Suddenly my social life has perked up – I am in the swim again.
It started early this week with a visit from an e friend and her family, who were in town to do some shopping for a forthcoming wedding. A most delightful time – thank you, Kalyani. A young friend of my newspaper days dropped in the same day and made me promise I would go with her to a movie followed by dinner. The next day we went out to dinner with family friends - it was the lady's 60th birthday. Another lunch appointment on Saturday with the Gangamritham gals – and it becomes a busy week.
And midweek we went to see a play with the unusual title ‘Ranganathan Photo Studio' to which we had received an invitation from playwright-director Augusto. At the staging, at Narada Gana Sabha, theatre personalities like ARS, Kathadi Ramamurthi and T.V.Varadharajan were present. So was movie director S.P. Muthuraman(see photograph). The play was part of the summer festival competition of plays presented under the aegis of Kartik Fine Arts. Augusto has been a winner in many categories in previous festivals.
Augusto’s plays, which he writes and directs, are known for their thrills and chills, and unlike plays which are mere structures for the one-liners of the playwright, there is always a strong story. This was the case with this play, too. A young couple has been inveigled into killing the owner of a photo studio, who has the misfortune of crossing the path of a powerful ‘annachi’. This is the crux. The development of the story to this point and how it works out to a satisfactory denouement makes up the play. The very start is intriguing, with the scene opening on to a nervous young girl (excellent acting throughout by Soundarya) and a middle-aged, tall and powerful looking man in white dhoti and shirt (uniform of the local dada?) who is menacing, and threatening her.(Seen in photograph). A strong performance by K. Raja here, using the colloquial Thirunelveli accent of annachis. In a previous play ‘Unmai Sambhavam’ his portrayal of a police inspector was excellent, I remember.

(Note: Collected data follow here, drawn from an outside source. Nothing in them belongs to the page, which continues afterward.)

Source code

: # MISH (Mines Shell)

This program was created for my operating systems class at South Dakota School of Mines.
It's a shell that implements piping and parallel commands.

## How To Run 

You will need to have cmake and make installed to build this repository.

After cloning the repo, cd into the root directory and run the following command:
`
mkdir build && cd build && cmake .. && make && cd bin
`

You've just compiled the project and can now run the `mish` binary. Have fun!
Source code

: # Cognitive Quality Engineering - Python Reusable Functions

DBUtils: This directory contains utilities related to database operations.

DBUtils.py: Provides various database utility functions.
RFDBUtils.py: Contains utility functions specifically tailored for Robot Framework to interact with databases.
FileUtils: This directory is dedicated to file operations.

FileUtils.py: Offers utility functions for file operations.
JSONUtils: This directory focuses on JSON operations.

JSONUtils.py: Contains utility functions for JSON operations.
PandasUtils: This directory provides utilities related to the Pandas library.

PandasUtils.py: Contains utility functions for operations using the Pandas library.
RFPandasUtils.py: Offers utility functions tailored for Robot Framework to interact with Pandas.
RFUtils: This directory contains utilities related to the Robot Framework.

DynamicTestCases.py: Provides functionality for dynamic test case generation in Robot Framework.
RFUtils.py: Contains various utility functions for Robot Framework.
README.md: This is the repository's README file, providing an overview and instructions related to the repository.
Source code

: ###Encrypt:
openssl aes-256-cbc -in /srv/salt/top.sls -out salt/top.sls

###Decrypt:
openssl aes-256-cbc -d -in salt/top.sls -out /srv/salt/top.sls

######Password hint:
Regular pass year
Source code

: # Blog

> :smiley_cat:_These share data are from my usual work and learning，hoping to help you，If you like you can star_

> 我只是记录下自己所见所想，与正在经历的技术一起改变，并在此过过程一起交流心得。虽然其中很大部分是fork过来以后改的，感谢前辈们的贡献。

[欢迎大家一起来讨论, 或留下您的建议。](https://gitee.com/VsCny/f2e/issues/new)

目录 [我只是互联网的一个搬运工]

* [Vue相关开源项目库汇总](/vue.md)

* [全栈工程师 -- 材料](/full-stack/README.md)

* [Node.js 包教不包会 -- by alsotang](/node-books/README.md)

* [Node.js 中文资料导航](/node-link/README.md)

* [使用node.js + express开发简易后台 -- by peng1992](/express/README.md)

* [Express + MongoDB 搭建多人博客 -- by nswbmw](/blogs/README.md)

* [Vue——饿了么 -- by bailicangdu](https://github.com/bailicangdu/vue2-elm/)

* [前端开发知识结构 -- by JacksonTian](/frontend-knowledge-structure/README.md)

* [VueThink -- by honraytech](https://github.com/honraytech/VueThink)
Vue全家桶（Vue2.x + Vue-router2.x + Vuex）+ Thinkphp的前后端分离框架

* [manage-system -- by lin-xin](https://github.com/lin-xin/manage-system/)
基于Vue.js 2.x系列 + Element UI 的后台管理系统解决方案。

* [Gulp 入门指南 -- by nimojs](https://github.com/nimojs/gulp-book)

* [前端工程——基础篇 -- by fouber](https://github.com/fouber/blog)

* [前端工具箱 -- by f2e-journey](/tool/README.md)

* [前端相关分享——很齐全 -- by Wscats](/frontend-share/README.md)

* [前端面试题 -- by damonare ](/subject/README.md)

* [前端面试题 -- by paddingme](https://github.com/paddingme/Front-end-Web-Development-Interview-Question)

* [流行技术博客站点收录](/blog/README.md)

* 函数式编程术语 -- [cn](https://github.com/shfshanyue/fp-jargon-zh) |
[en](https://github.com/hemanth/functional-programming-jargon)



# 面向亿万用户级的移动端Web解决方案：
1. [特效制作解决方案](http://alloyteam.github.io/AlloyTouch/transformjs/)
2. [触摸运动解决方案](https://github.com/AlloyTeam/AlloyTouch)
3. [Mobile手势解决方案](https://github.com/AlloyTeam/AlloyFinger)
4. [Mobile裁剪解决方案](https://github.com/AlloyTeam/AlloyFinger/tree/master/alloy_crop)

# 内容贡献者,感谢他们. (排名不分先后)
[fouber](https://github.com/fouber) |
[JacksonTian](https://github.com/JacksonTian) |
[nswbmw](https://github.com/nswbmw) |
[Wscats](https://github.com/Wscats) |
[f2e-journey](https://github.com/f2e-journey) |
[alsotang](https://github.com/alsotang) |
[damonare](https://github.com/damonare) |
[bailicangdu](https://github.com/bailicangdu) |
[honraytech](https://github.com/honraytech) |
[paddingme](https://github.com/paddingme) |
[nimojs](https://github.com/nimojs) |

The effect of an old photo studio was created by use of black and white stills, (provided by R. Saravanan of Malar Stills, who also took the pictures seen on this post) and old cameras. Lighting was used imaginatively to create the effect of a studio. Characterisation was crisp, and the artiste who portrayed Rangnathan looked the devotee he is to the hilt. The dialogue was to the point, and humour came by way of the studio owner’s friend, a retired X-ray technician, whose lines, including comparisons to his occupation to the art of the photographer, raised many laughs. A flashback technique onstage seemed unusual. The social message about caring for aged parents was woven into the plot without being obtrusive. The brisk dance of young Suraj was a light moment in an otherwise thriller play. It was, however, a tad too long - over two hours.
Augusto is an oculist, and his Augusto Opticals is well-known. Why Augusto, I once asked him. “Because I was born in August,” he said. His real name is Purushothaman.